** INFORMATION SHOWN follows **
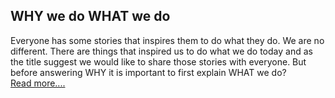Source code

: ## WHY we do WHAT we do

Everyone has some stories that inspires them to do what they do. We are no different. There are things that inspired us to do what we do today and as the title suggest we would like to share those stories with everyone. But before answering WHY it is important to first explain WHAT we do?  
[Read more....](https://ajaydeopa.github.io/why_we_do_what_we_do.md)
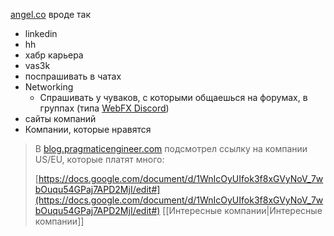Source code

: [angel.co](http://angel.co) вроде так
- linkedin
- hh
- хабр карьера
- vas3k
- поспрашивать в чатах
- Networking
    - Спрашивать у чуваков, с которыми общаешься на форумах, в группах (типа [WebFX Discord](https://discord.com/channels/1205089571835088907/1205089571835088910))
- сайты компаний
- Компании, которые нравятся

> В [blog.pragmaticengineer.com](http://blog.pragmaticengineer.com/) подсмотрел ссылку на компании US/EU, которые платят много:  
>   
> [https://docs.google.com/document/d/1WnIcOyUIfok3f8xGVyNoV_7wbOuqu54GPaj7APD2MjI/edit#](https://docs.google.com/document/d/1WnIcOyUIfok3f8xGVyNoV_7wbOuqu54GPaj7APD2MjI/edit#)
[[Интересные компании|Интересные компании]]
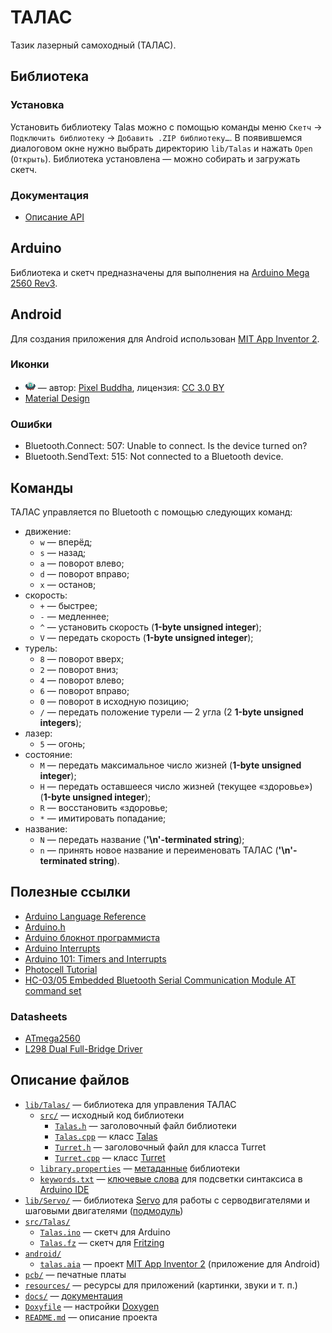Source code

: # ТАЛАС

Тазик лазерный самоходный (ТАЛАС).

## Библиотека

### Установка

Установить библиотеку Talas можно с помощью команды меню `Скетч` → `Подключить библиотеку` → `Добавить .ZIP библиотеку…`.
В появившемся диалоговом окне нужно выбрать директорию `lib/Talas` и нажать `Open` (`Открыть`).
Библиотека установлена — можно собирать и загружать скетч.

### Документация

* [Описание API](https://vpsu.github.io/talas/)

## Arduino

Библиотека и скетч предназначены для выполнения на [Arduino Mega 2560 Rev3](https://store.arduino.cc/arduino-mega-2560-rev3).

## Android

Для создания приложения для Android использован [MIT App Inventor 2](http://appinventor.mit.edu/explore/).

### Иконки

* ![НЛО](resources/ufo-16.png "НЛО") — автор: [Pixel Buddha](https://www.flaticon.com/authors/pixel-buddha), лицензия: [CC 3.0 BY](http://creativecommons.org/licenses/by/3.0/ "Creative Commons BY 3.0")
* [Material Design](https://material.io/icons/)

### Ошибки

* Bluetooth.Connect: 507: Unable to connect. Is the device turned on?
* Bluetooth.SendText: 515: Not connected to a Bluetooth device.

## Команды

ТАЛАС управляется по Bluetooth с помощью следующих команд:

* движение:
	* `w` — вперёд;
	* `s` — назад;
	* `a` — поворот влево;
	* `d` — поворот вправо;
	* `x` — останов;
* скорость:
	* `+` — быстрее;
	* `-` — медленнее;
	* `^` — установить скорость (**1-byte unsigned integer**);
	* `V` — передать скорость (**1-byte unsigned integer**);
* турель:
	* `8` — поворот вверх;
	* `2` — поворот вниз;
	* `4` — поворот влево;
	* `6` — поворот вправо;
	* `0` — поворот в исходную позицию;
	* `/` — передать положение турели — 2 угла (2 **1-byte unsigned integers**);
* лазер:
	* `5` — огонь;
* состояние:
	* `M` — передать максимальное число жизней (**1-byte unsigned integer**);
	* `H` — передать оставшееся число жизней (текущее «здоровье») (**1-byte unsigned integer**);
	* `R` — восстановить «здоровье;
	* `*` — имитировать попадание;
* название:
	* `N` — передать название (**'\n'-terminated string**);
	* `n` — принять новое название и переименовать ТАЛАС (**'\n'-terminated string**).

## Полезные ссылки

* [Arduino Language Reference](https://www.arduino.cc/en/Reference/HomePage)
* [Arduino.h](https://github.com/arduino/Arduino/blob/master/hardware/arduino/avr/cores/arduino/Arduino.h)
* [Arduino блокнот программиста](http://robocraft.ru/files/books/arduino_notebook_rus_v1-1.pdf)
* [Arduino Interrupts](http://gammon.com.au/interrupts)
* [Arduino 101: Timers and Interrupts](http://www.robotshop.com/letsmakerobots/arduino-101-timers-and-interrupts)
* [Photocell Tutorial](http://www.instructables.com/id/Photocell-tutorial/)
* [HC-03/05 Embedded Bluetooth Serial Communication Module AT command set](http://eskimon.fr/wp-content/uploads/2014/10/commandes_AT_HC05.pdf)

### Datasheets

* [ATmega2560](http://www.atmel.com/Images/Atmel-2549-8-bit-AVR-Microcontroller-ATmega640-1280-1281-2560-2561_datasheet.pdf)
* [L298 Dual Full-Bridge Driver](https://www.sparkfun.com/datasheets/Robotics/L298_H_Bridge.pdf)

## Описание файлов

* [`lib/Talas/`](https://github.com/vpsu/talas/blob/master/lib/Talas) — библиотека для управления ТАЛАС
    * [`src/`](https://github.com/vpsu/talas/blob/master/lib/Talas/src) — исходный код библиотеки
        * [`Talas.h`](https://github.com/vpsu/talas/blob/master/lib/Talas/src/Talas.h) — заголовочный файл библиотеки
        * [`Talas.cpp`](https://github.com/vpsu/talas/blob/master/lib/Talas/src/Talas.cpp) — класс [Talas](https://vpsu.github.io/talas/class_talas.html)
        * [`Turret.h`](https://github.com/vpsu/talas/blob/master/lib/Talas/src/Turret.h) — заголовочный файл для класса Turret
        * [`Turret.cpp`](https://github.com/vpsu/talas/blob/master/lib/Talas/src/Turret.cpp) — класс [Turret](https://vpsu.github.io/talas/class_turret.html)
    * [`library.properties`](https://github.com/vpsu/talas/blob/master/lib/Talas/library.properties) — [метаданные](https://github.com/arduino/Arduino/wiki/Arduino-IDE-1.5:-Library-specification#library-metadata "Library metadata") библиотеки
    * [`keywords.txt`](https://github.com/vpsu/talas/blob/master/lib/Talas/keywords.txt) — [ключевые слова](https://github.com/arduino/Arduino/wiki/Arduino-IDE-1.5:-Library-specification#keywords "Keywords") для подсветки синтаксиса в [Arduino IDE](https://www.arduino.cc/en/Main/Software#download)
* [`lib/Servo/`](https://github.com/vpsu/talas/blob/master/lib/Servo) — библиотека [Servo](https://github.com/arduino-libraries/Servo) для работы с серводвигателями и шаговыми двигателями ([подмодуль](https://git-scm.com/book/ru/v2/%D0%98%D0%BD%D1%81%D1%82%D1%80%D1%83%D0%BC%D0%B5%D0%BD%D1%82%D1%8B-Git-%D0%9F%D0%BE%D0%B4%D0%BC%D0%BE%D0%B4%D1%83%D0%BB%D0%B8 "Git - Подмодули"))
* [`src/Talas/`](https://github.com/vpsu/talas/blob/master/src/Talas)
    * [`Talas.ino`](https://github.com/vpsu/talas/blob/master/src/Talas/Talas.ino) — скетч для Arduino
    * [`Talas.fz`](https://github.com/vpsu/talas/blob/master/src/Talas/Talas.fz) — скетч для [Fritzing](http://fritzing.org/home/)
* [`android/`](https://github.com/vpsu/talas/blob/master/android)
    * [`talas.aia`](https://github.com/vpsu/talas/blob/master/android/talas.aia) — проект [MIT App Inventor 2](http://appinventor.mit.edu/) (приложение для Android)
* [`pcb/`](https://github.com/vpsu/talas/blob/master/pcb) — печатные платы
* [`resources/`](https://github.com/vpsu/talas/blob/master/resources) — ресурсы для приложений (картинки, звуки и т. п.)
* [`docs/`](https://github.com/vpsu/talas/blob/master/docs) — [документация](https://vpsu.github.io/talas/)
* [`Doxyfile`](https://github.com/vpsu/talas/blob/master/Doxyfile) — настройки [Doxygen](http://www.stack.nl/~dimitri/doxygen/)
* [`README.md`](https://github.com/vpsu/talas/blob/master/README.md) — описание проекта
** End of INFORMATION SHOWN **
• [EXERCISE OBJECTIVE]: What you give back should be only the lines of the records above, starting at the line with "передать скорость (**1-byte unsigned integer**);" and ending at the line with "[Arduino 101: Timers", restated word for word.

• [ANSWER]:
	* `V` — передать скорость (**1-byte unsigned integer**);
* турель:
	* `8` — поворот вверх;
	* `2` — поворот вниз;
	* `4` — поворот влево;
	* `6` — поворот вправо;
	* `0` — поворот в исходную позицию;
	* `/` — передать положение турели — 2 угла (2 **1-byte unsigned integers**);
* лазер:
	* `5` — огонь;
* состояние:
	* `M` — передать максимальное число жизней (**1-byte unsigned integer**);
	* `H` — передать оставшееся число жизней (текущее «здоровье») (**1-byte unsigned integer**);
	* `R` — восстановить «здоровье;
	* `*` — имитировать попадание;
* название:
	* `N` — передать название (**'\n'-terminated string**);
	* `n` — принять новое название и переименовать ТАЛАС (**'\n'-terminated string**).

## Полезные ссылки

* [Arduino Language Reference](https://www.arduino.cc/en/Reference/HomePage)
* [Arduino.h](https://github.com/arduino/Arduino/blob/master/hardware/arduino/avr/cores/arduino/Arduino.h)
* [Arduino блокнот программиста](http://robocraft.ru/files/books/arduino_notebook_rus_v1-1.pdf)
* [Arduino Interrupts](http://gammon.com.au/interrupts)
* [Arduino 101: Timers and Interrupts](http://www.robotshop.com/letsmakerobots/arduino-101-timers-and-interrupts)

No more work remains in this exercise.